Lawmakers in 2017 mandated that the Department of Public Safety provide IDs to every inmate who leaves the system because identification makes it far easier for former prisoners to apply for work or seek government aid programs.

Another bill agreed to Friday would provide $420,000 to launch a pilot visitation and family resource center at Waiawa Correctional Facility. House Bill 1741 is intended to encourage family visitation with inmates and “strengthen and reunify families” with a focus on the the well-being of the children of prisoners.

Lawmakers on Thursday gave preliminary approval to measures that mandated and funded a furlough program for women inmates and women who were recently released, and established a three-year women’s court pilot program in Oahu Circuit Court.

Lease Extensions

House lawmakers positioned a bill for a final vote next week that would allow the Department of Agriculture to extend leases in state agricultural parks by an additional 30 years if the tenants have less than 15 years remaining on their current leases.

House Bill 1705 would apply only to ag parks on islands with populations of less than 500,000 residents — meaning the lease extensions would only be allowed on the neighbor islands — and only to leases that are 25 acres or less.

The Hawaii Department of Agriculture has raised concerns about the measure, with board Chairwoman Phyllis Shimabukuro-Geiser pointing out the state must “consider the public policy against allowing individual private interests to exclusively occupy, use and benefit from public lands for durations exceeding statutory limits or indefinitely.”

Hawaii has a pressing need to increase the number of local farmers if the state is to meet its food sustainability goals, she said, and the state ought to “provide other members of the public a fair and equal opportunity” to seek leases of the publicly owned ag park lands.

The measure is backed by the Hawaii Farm Bureau and a number of Big Island farmers who contend they must have the assurance of long-term leases to invest in infrastructure on the state ag park lands.

“It is important for nurserymen and women to have the peace of mind that is associated with a renewal of their lease, so that they may continue to farm,” said Eric Tanouye, president of the Hawaii Floriculture and Nursery Association. “We believe the Department of Agriculture has the relevant knowledge to understand what leases for small farms should be extended.”

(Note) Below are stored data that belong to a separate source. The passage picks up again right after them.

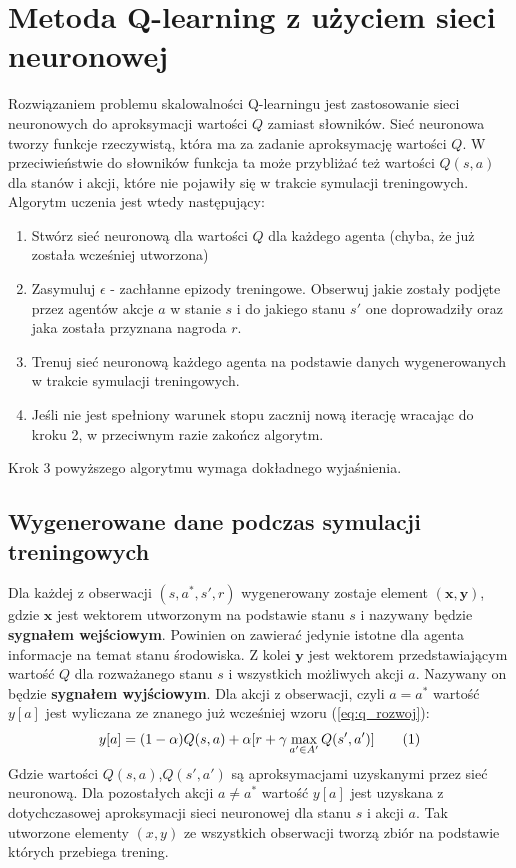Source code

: \documentclass[12pt]{book}
\theoremstyle{plain}
\newcommand\addtag{\refstepcounter{equation}
\renewcommand{\labelenumii}{\theenumii}
\renewcommand{\theenumii}{\theenumi.\arabic{enumii}.}
\tag{\theequation}}
\newcommand{\myref}[1]{(\ref{#1})}
\begin{document}
\section{Metoda Q-learning z użyciem sieci neuronowej} \label{learning:DQN_single_agent}
Rozwiązaniem problemu skalowalności Q-learningu jest zastosowanie sieci neuronowych do aproksymacji wartości $Q$ zamiast słowników. Sieć neuronowa tworzy funkcje rzeczywistą, która ma za zadanie aproksymację wartości $Q$. W przeciwieństwie do słowników funkcja ta może przybliżać też wartości $Q(s,a)$ dla stanów i akcji, które nie pojawiły się w trakcie symulacji treningowych. Algorytm uczenia jest wtedy następujący:
\begin{enumerate}
	\item Stwórz sieć neuronową dla wartości $Q$ dla każdego agenta (chyba, że już została wcześniej utworzona)
	\item Zasymuluj $\epsilon$ - zachłanne epizody treningowe. Obserwuj jakie zostały podjęte przez agentów akcje $a$ w stanie $s$ i do jakiego stanu $s'$ one doprowadziły oraz jaka została przyznana nagroda $r$.
	\item Trenuj sieć neuronową każdego agenta na podstawie danych wygenerowanych w trakcie symulacji treningowych.
	\item Jeśli nie jest spełniony warunek stopu zacznij nową iterację wracając do kroku 2, w przeciwnym razie zakończ algorytm.
\end{enumerate}
Krok 3 powyższego algorytmu wymaga dokładnego wyjaśnienia.
\subsection{Wygenerowane dane podczas symulacji treningowych}
Dla każdej z obserwacji $(s,a^*,s',r)$ wygenerowany zostaje element $(\textbf{x},\textbf{y})$, gdzie $\textbf{x}$ jest wektorem utworzonym na podstawie stanu $s$ i nazywany będzie \textbf{sygnałem wejściowym}. Powinien on zawierać jedynie istotne dla agenta informacje na temat stanu środowiska. Z kolei $\textbf{y}$ jest wektorem przedstawiającym wartość $Q$ dla rozważanego stanu $s$ i wszystkich możliwych akcji $a$. Nazywany on będzie \textbf{sygnałem wyjściowym}. Dla akcji z obserwacji, czyli $a=a^*$ wartość $y[a]$ jest wyliczana ze znanego już wcześniej wzoru \myref{eq:q_rozwoj}:
\[ y[a]=(1-\alpha)Q(s,a) + \alpha [r + \gamma \max_{a' \in A'} Q(s',a')] \addtag \]
Gdzie wartości $Q(s,a)$,$Q(s',a')$ są aproksymacjami uzyskanymi przez sieć neuronową. \newline \newline Dla pozostałych akcji $a \neq a^*$ wartość $y[a]$ jest uzyskana z dotychczasowej aproksymacji sieci neuronowej dla stanu $s$ i akcji $a$. Tak utworzone elementy $(x,y)$ ze wszystkich obserwacji tworzą zbiór na podstawie których przebiega trening.
\end{document}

But Shimabukuro-Geiser pointed out in written testimony that “there is nothing preventing the current lessee from applying for a new lease upon expiration of the current one.”

Cesspools And Geothermal

Lawmakers gave tentative approval to House Bill 2195, which would provide $5 million to establish a new grant program to help lower-income homeowners to cope with failing cesspools. The grants could be used to either convert cesspools to septic systems, or connect homes to sewer systems.

Hawaii has some 88,000 cesspools that have been blamed for polluting groundwater and ocean resources, and the Legislature in 2017 mandated that all homes be connected to sewer systems or upgraded to acceptable wastewater systems by 2050. However, conversion can cost tens of thousands of dollars, and progress has been slow.

Under the new grant program, households with incomes below 140% of the area median income could qualify for grants of up to $20,000 to make the conversions, said House Energy & Environmental Protection Chairwoman Nicole Lowen. The pilot program for converting cesspools would end in 2028, she said.

A House-Senate conference committee also approved Senate Bill 3195, which would provide $500,000 in start-up funding for identification and exploration of geothermal resources on Hawaiian Home Lands that might one day be used to produce electricity.

That bill is backed by both the Department of Hawaiian Home Lands and the Hawaii State Energy Office, which said geothermal energy can play a “significant role” in the state’s goal of achieving 100% renewable energy generation, and also provide a long-term revenue stream for DHHL.